Re: IPA speech synthesizer
From: | Eric Christopherson <rakko@...> |
Date: | Sunday, February 22, 2009, 4:29 |
On Feb 20, 2009, at 10:55 AM, Roger Mills wrote:
> BP Jonsson wrote:
>> On 2009-02-19 Arnt Richard Johansen wrote:
>>> the individual segments in a speech stream affect each
>> other so much that you can't just splice together phones
>> and get a result that sounds like speech.
>>
>> Or to put it otherwise 'segments' are just the
>> wave-tops in the stream, corresponding to when
>> the speech-organs are closest to their target
>> positions, separated by throughs/transitions
>> which actually take up most of the stream.
>> The discreetness between segments which we think
>> we perceive are a product of the analysis
>> of the sound stream which our brain performs
>> before the perceived signal even reaches
>> our consciousness.
>>
> Would it not be poassible to create a machine that could read and
> reproduce spectrograms? (Or is that what Alex's "bigrams" meant?)
I think he means transitions between two segments; Wikipedia calls
them "diphones" (<http://en.wikipedia.org/wiki/Diphone>).
>
> But on second thought, that's redundant-- to create a spectrogram
> you have to (usually) make recording first, so why not just go with
> the recording...?
I hadn't known about it before, but WP also mentions a machine that
did just that (<http://en.wikipedia.org/wiki/Pattern_playback>).
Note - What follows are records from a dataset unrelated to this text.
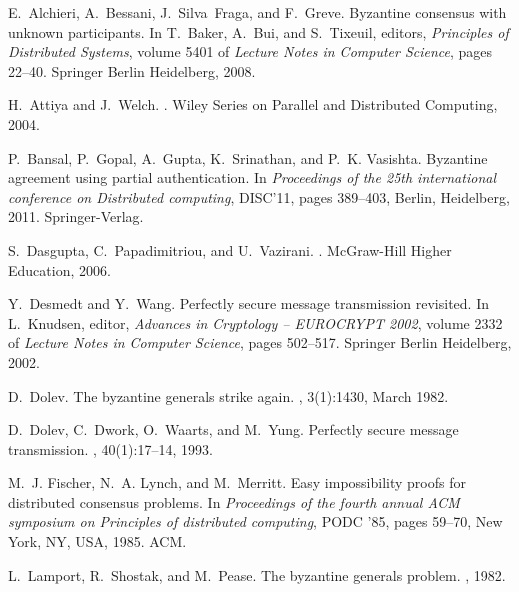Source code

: \documentclass[letterpaper, 11pt]{article}
\begin{document}
\begin{thebibliography}{10}

E.~Alchieri, A.~Bessani, J.~Silva~Fraga, and F.~Greve.
\newblock Byzantine consensus with unknown participants.
\newblock In T.~Baker, A.~Bui, and S.~Tixeuil, editors, {\em Principles of
  Distributed Systems}, volume 5401 of {\em Lecture Notes in Computer Science},
  pages 22--40. Springer Berlin Heidelberg, 2008.

H.~Attiya and J.~Welch.
.
\newblock Wiley Series on Parallel and Distributed Computing, 2004.

P.~Bansal, P.~Gopal, A.~Gupta, K.~Srinathan, and P.~K. Vasishta.
\newblock Byzantine agreement using partial authentication.
\newblock In {\em Proceedings of the 25th international conference on
  Distributed computing}, DISC'11, pages 389--403, Berlin, Heidelberg, 2011.
  Springer-Verlag.

S.~Dasgupta, C.~Papadimitriou, and U.~Vazirani.
.
\newblock McGraw-Hill Higher Education, 2006.

Y.~Desmedt and Y.~Wang.
\newblock Perfectly secure message transmission revisited.
\newblock In L.~Knudsen, editor, {\em Advances in Cryptology -- EUROCRYPT
  2002}, volume 2332 of {\em Lecture Notes in Computer Science}, pages
  502--517. Springer Berlin Heidelberg, 2002.

D.~Dolev.
\newblock The byzantine generals strike again.
, 3(1):1430, March 1982.

D.~Dolev, C.~Dwork, O.~Waarts, and M.~Yung.
\newblock Perfectly secure message transmission.
,
  40(1):17--14, 1993.

M.~J. Fischer, N.~A. Lynch, and M.~Merritt.
\newblock Easy impossibility proofs for distributed consensus problems.
\newblock In {\em Proceedings of the fourth annual ACM symposium on Principles
  of distributed computing}, PODC '85, pages 59--70, New York, NY, USA, 1985.
  ACM.

L.~Lamport, R.~Shostak, and M.~Pease.
\newblock The byzantine generals problem.
, 1982.


\end{thebibliography}
\end{document}
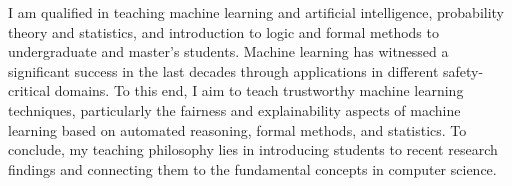 \documentclass[11pt]{article}
\begin{document}
		I am qualified in teaching machine learning and artificial intelligence, probability theory and statistics, and introduction to logic and formal methods to undergraduate and master's students. Machine learning has witnessed a significant success in the last decades through applications in different safety-critical domains. To this end, I aim to teach trustworthy machine learning techniques, particularly the fairness and explainability aspects of machine learning based on automated reasoning, formal methods, and statistics. To conclude, my teaching philosophy lies in introducing students to recent research findings and connecting them to the fundamental concepts in computer science.
		
		
\end{document}
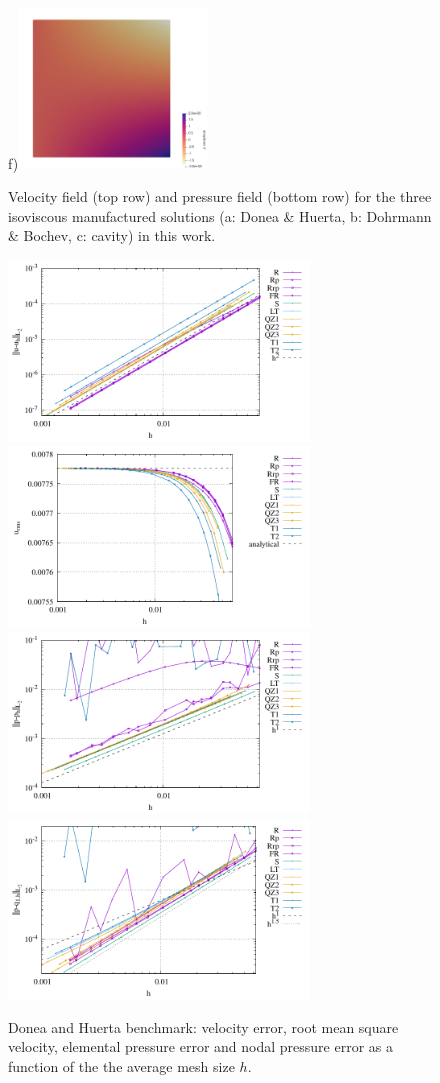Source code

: \documentclass[a4paper,12pt]{article}
\begin{document}
\begin{figure}[t]
f)\includegraphics[width=5cm]{../images/fields/press_cavity}
\caption{Velocity field (top row) and pressure field (bottom 
row) for the three isoviscous manufactured solutions (a: Donea \& Huerta, 
b: Dohrmann \& Bochev, c: cavity) in this work. \label{fig:dh1}}
\end{figure}

\begin{figure}
\centering
\includegraphics[width=8cm]{../results/errors_u_exp1}
\includegraphics[width=8cm]{../results/vrms_exp1} \\
\includegraphics[width=8cm]{../results/errors_p_exp1}
\includegraphics[width=8cm]{../results/errors_q1_exp1}
\caption{Donea and Huerta benchmark: velocity error, 
root mean square velocity, elemental pressure error and nodal pressure error
as a function of the the average mesh size $h$.} 
\label{fig:resdh}
\end{figure}
\end{document}
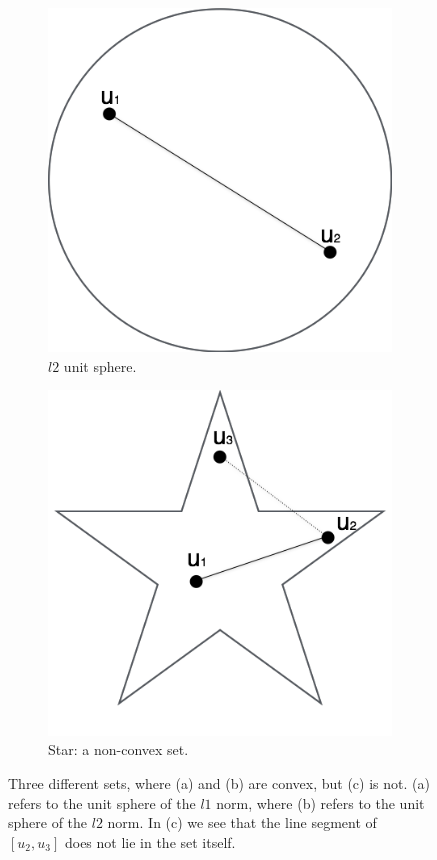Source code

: \documentclass[abstracton]{scrreprt}
\begin{document}
\begin{figure}[!ht]
\begin{subfigure}[b]{0.3\textwidth}
                \includegraphics[width=\textwidth]{img/unit_l2_norm.png}
                \caption{$l2$ unit sphere.}
            \end{subfigure}
            \begin{subfigure}[b]{0.3\textwidth}
                \includegraphics[width=\textwidth]{img/non_convex_set.png}
                \caption{Star: a non-convex set.}
            \end{subfigure}
            \caption[Examples of convex sets.]{Three different sets, where (a) and (b) are convex, but (c) is not. (a) refers to the unit sphere of the $l1$ norm, where (b) refers to the unit sphere of the $l2$ norm. In (c) we see that the line segment of $[u_{2}, u_{3}]$ does not lie in the set itself.}
            \label{fig:convex_and_non_convex_sets}
        \end{figure}
\end{document}
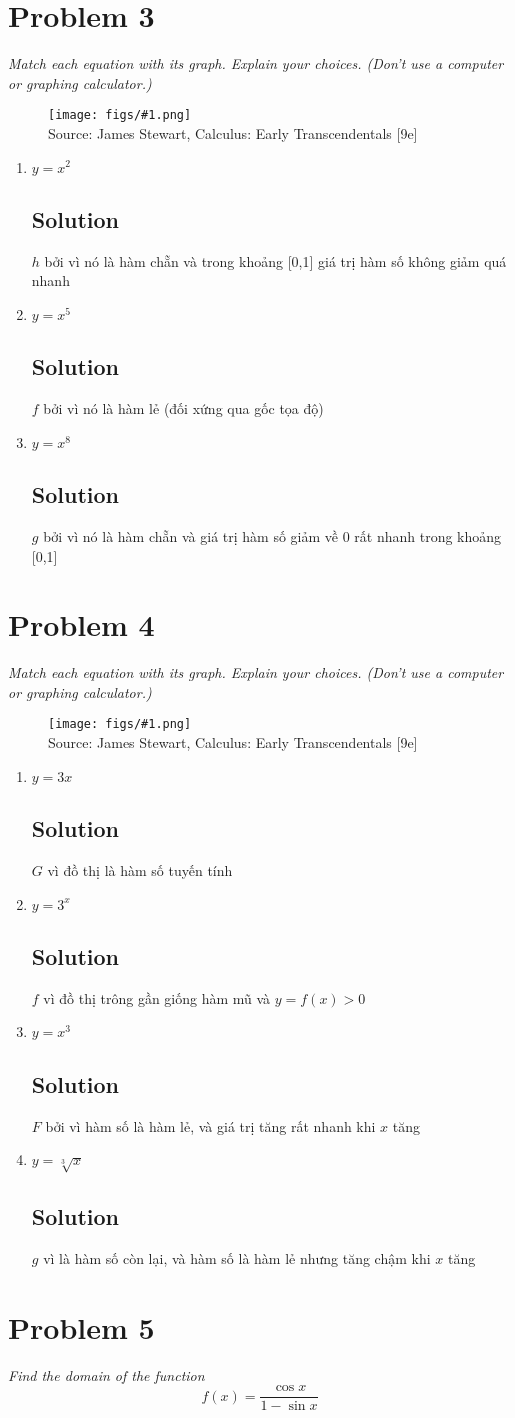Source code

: \documentclass[11pt]{article}
\newcommand{\soln}{\subsection*}
\newcommand{\qn}{\textit}
\newcommand{\imagesource}[1]{{\footnotesize Source: #1}}
\newcommand{\imgqn}[1]{
	\begin{figure}[H]
		\centering
		\texttt{[image: figs/\#1.png]}\\
		\imagesource{James Stewart, Calculus: Early Transcendentals [9e]}
	\end{figure}
}
\begin{document}
\section*{Problem 3}

\qn{Match each equation with its graph. Explain your choices. (Don't use a computer or graphing calculator.)}

\imgqn{1.2.3}

\begin{enumerate}
	\item $y=x^2$
	\soln{Solution}
	$h$ bởi vì nó là hàm chẵn và trong khoảng [0,1] giá trị hàm số không giảm quá nhanh
	
	\item $y=x^5$
	\soln{Solution}
	$f$ bởi vì nó là hàm lẻ (đối xứng qua gốc tọa độ)
	
	\item $y=x^8$
	\soln{Solution}
	$g$ bởi vì nó là hàm chẵn và giá trị hàm số giảm về 0 rất nhanh trong khoảng [0,1]
\end{enumerate}

\section*{Problem 4}

\qn{Match each equation with its graph. Explain your choices. (Don't use a computer or graphing calculator.)}

\imgqn{1.2.4}

\begin{enumerate}
	\item $y=3x$
	\soln{Solution}
	$G$ vì đồ thị là hàm số tuyến tính
	
	\item $y=3^x$
	\soln{Solution}
	$f$ vì đồ thị trông gần giống hàm mũ và $y=f(x) > 0$
	
	\item $y=x^3$
	\soln{Solution}
	$F$ bởi vì hàm số là hàm lẻ, và giá trị tăng rất nhanh khi $x$ tăng
	
	\item $y=\sqrt[3]{x}$
	\soln{Solution}
	$g$ vì là hàm số còn lại, và hàm số là hàm lẻ nhưng tăng chậm khi $x$ tăng
\end{enumerate}

\section*{Problem 5}

\qn{Find the domain of the function $$f(x)=\frac{\cos{x}}{1-\sin{x}}$$}
\end{document}
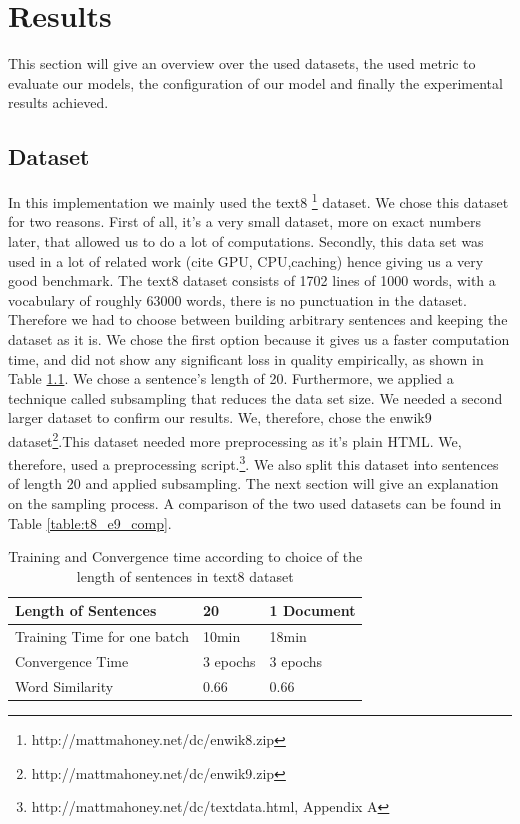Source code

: 
\chapter{Results}\label{chap:results}



This section will give an overview over the used datasets, the used metric to evaluate our models, the configuration of our model and finally the experimental results achieved.

\section{Dataset}\label{sec:dataset}
In this implementation we mainly used the text8 \footnote{http://mattmahoney.net/dc/enwik8.zip} dataset. We chose this dataset for two reasons. First of all, it's a very small dataset, more on exact numbers later, that allowed us to do a lot of computations. Secondly, this data set was used in a lot of related work (cite GPU, CPU,caching) hence giving us a very good benchmark. The text8 dataset consists of 1702 lines of 1000 words, with a vocabulary of roughly 63000 words, there is no punctuation in the dataset. Therefore we had to choose between building arbitrary sentences and keeping the dataset as it is. We chose the first option because it gives us a faster computation time, and did not show any significant loss in quality empirically, as shown in Table \ref{table:with_20}. We chose a sentence's length of 20. Furthermore, we applied a technique called subsampling that reduces the data set size. 
We needed a second larger dataset to confirm our results.  We, therefore, chose the enwik9 dataset\footnote{http://mattmahoney.net/dc/enwik9.zip}.This dataset needed more preprocessing as it's plain HTML. We, therefore, used a preprocessing script.\footnote{http://mattmahoney.net/dc/textdata.html, Appendix A}. We also split this dataset into sentences of length 20 and applied subsampling. The next section will give an explanation on the sampling process. A comparison of the two used datasets can be found in Table \ref{table:t8_e9_comp}.
\begin{table}[]
\centering
\begin{tabular}{|l|l|l|}
\hline
Length of Sentences            & 20       & 1 Document \\ \hline
Training Time for one batch  & 10min    & 18min      \\ \hline
Convergence Time & 3 epochs & 3 epochs   \\ \hline
Word Similarity  & 0.66     & 0.66       \\ \hline
\end{tabular}
\caption{Training and Convergence time according to choice of the length of sentences in text8 dataset}
    \label{table:with_20}
\end{table}

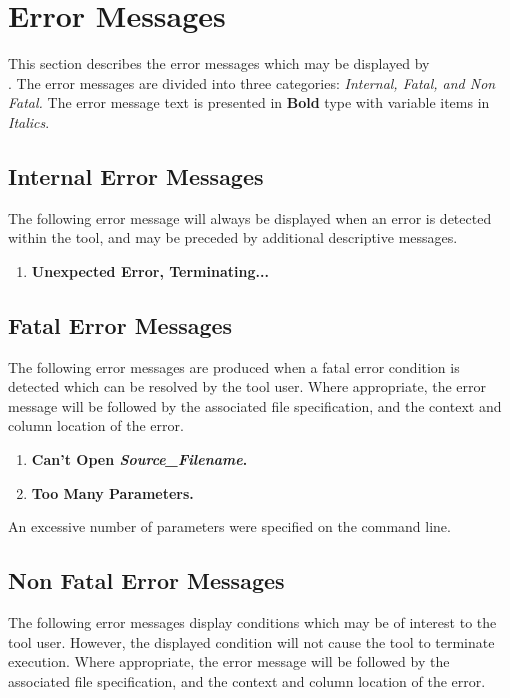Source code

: \section{Error Messages}
This section describes the error messages which may be displayed by\\
\ayacc.  The error messages are divided into three categories:
{\it Internal, Fatal, and Non Fatal.}
The error message text is presented in {\bf Bold} type with
variable items in {\it Italics}.
\newpage
\subsection{Internal Error Messages}
The following error message will always be displayed
when an error is detected within the tool, and may be preceded by additional
descriptive messages.

\begin{enumerate}
\item {\bf Unexpected Error, Terminating...}
\end{enumerate}
\subsection{Fatal Error Messages}
The following error messages are produced when a fatal error condition is
detected which can be resolved by the tool user.  Where appropriate, the error
message will be followed by the associated file specification, and the context
and column
location of the error.
\begin{enumerate}
\item {\bf Can't Open {\it Source\_Filename}.}
\item {\bf Too Many Parameters.}
\end{enumerate}
An excessive number of parameters were specified on the command line.
\subsection{Non Fatal Error Messages}
The following error messages display conditions which may be of interest to
the tool user.  However, the displayed condition will not cause the tool to
terminate execution.  Where appropriate, the error
message will be followed by the associated file specification, and the context
and column
location of the error.

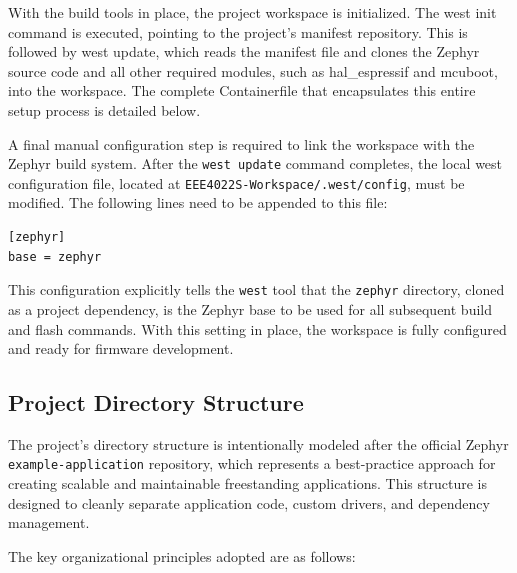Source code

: With the build tools in place, the project workspace is initialized. The west init command is executed, pointing to the project's manifest repository. This is followed by west update, which reads the manifest file and clones the Zephyr source code and all other required modules, such as hal\_espressif and mcuboot, into the workspace. The complete Containerfile that encapsulates this entire setup process is detailed below.

A final manual configuration step is required to link the workspace with the Zephyr build system. After the \texttt{west update} command completes, the local west configuration file, located at \texttt{EEE4022S-Workspace/.west/config}, must be modified. The following lines need to be appended to this file:

\begin{verbatim}
[zephyr]
base = zephyr
\end{verbatim}

This configuration explicitly tells the \texttt{west} tool that the \texttt{zephyr} directory, cloned as a project dependency, is the Zephyr base to be used for all subsequent build and flash commands. With this setting in place, the workspace is fully configured and ready for firmware development.

\subsection{Project Directory Structure}

The project's directory structure is intentionally modeled after the official Zephyr \texttt{example-application} repository, which represents a best-practice approach for creating scalable and maintainable freestanding applications. This structure is designed to cleanly separate application code, custom drivers, and dependency management.

The key organizational principles adopted are as follows:

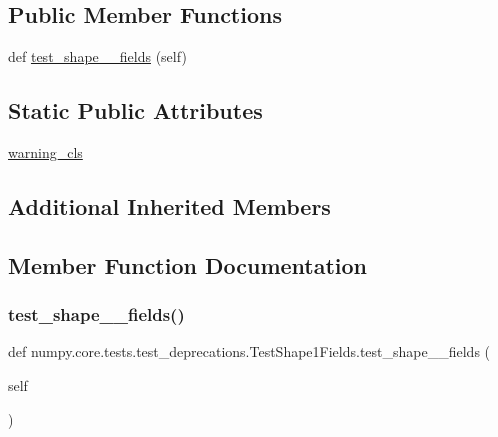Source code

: \subsection*{Public Member Functions}
\begin{DoxyCompactItemize}
\item 
def \hyperlink{classnumpy_1_1core_1_1tests_1_1test__deprecations_1_1TestShape1Fields_a497b1027643712ca40f3dcacc72af692}{test\+\_\+shape\+\_\+\_\+fields} (self)
\end{DoxyCompactItemize}
\subsection*{Static Public Attributes}
\begin{DoxyCompactItemize}
\item 
\hyperlink{classnumpy_1_1core_1_1tests_1_1test__deprecations_1_1TestShape1Fields_abdfebf53cf5f0e522e182b564770b284}{warning\+\_\+cls}
\end{DoxyCompactItemize}
\subsection*{Additional Inherited Members}


\subsection{Member Function Documentation}
\mbox{\label{classnumpy_1_1core_1_1tests_1_1test__deprecations_1_1TestShape1Fields_a497b1027643712ca40f3dcacc72af692}} 
\subsubsection{\texorpdfstring{test\+\_\+shape\+\_\+\_\+fields()}{test\_shape\_1\_fields()}}
{\footnotesize\ttfamily def numpy.\+core.\+tests.\+test\+\_\+deprecations.\+Test\+Shape1\+Fields.\+test\+\_\+shape\+\_\+\_\+fields (\begin{DoxyParamCaption}\item[{}]{self }\end{DoxyParamCaption})}



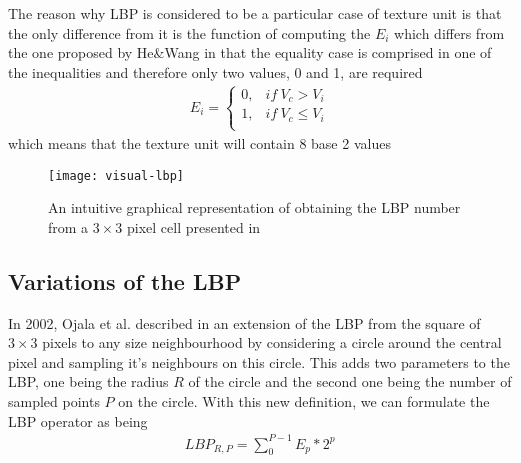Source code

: The reason why LBP is considered to be a particular case of texture unit is that the only difference from it is the function of computing the $E_i$ which differs from the one proposed by He\&Wang in that the equality case is comprised in one of the inequalities and therefore only two values, 0 and 1, are required
\begin{align}
E_i = \begin{cases}
0, & if\ V_c > V_i \\
1, & if\ V_c \leq V_i \\
\end{cases}
\end{align}
which means that the texture unit will contain 8 base 2 values

\begin{figure}[h]
	\begin{center}
		\texttt{[image: visual-lbp]}
	\end{center}
	\caption[Visual representation of \textbf{LBP} computation]{An intuitive graphical representation of obtaining the LBP number from a $3\times3$ pixel cell presented in \cite{lu2014divided}}
\end{figure}

\subsection{Variations of the LBP}
In 2002, Ojala et al. described in \cite{OjalaPM02} an extension of the LBP from the square of $3\times3$ pixels to any size neighbourhood by considering a circle around the central pixel and sampling it's neighbours on this circle. This adds two parameters to the LBP, one being the radius $R$ of the circle and the second one being the number of sampled points $P$ on the circle.  With this new definition, we can formulate the LBP operator as being
\begin{align}
	LBP_{R,P} = \sum_{0}^{P-1}E_p*2^p
\end{align}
But
yeah, it seems like it would make sense to just use the recording.
Sai wrote:
> To recast it a bit: how hard would it be to make an IPA synthesizer
> that is at least as good as a single-language speaker, linguistically
> naïve, sounding out arbitrary IPA transcribed words using
>
http://www.phonetics.ucla.edu/course/chapter1/chapter1.html? It should
> be good enough to be recognizable, but it doesn't need to be perfect.
You'd still have to strip the supporting /A/s from the consonant
samples.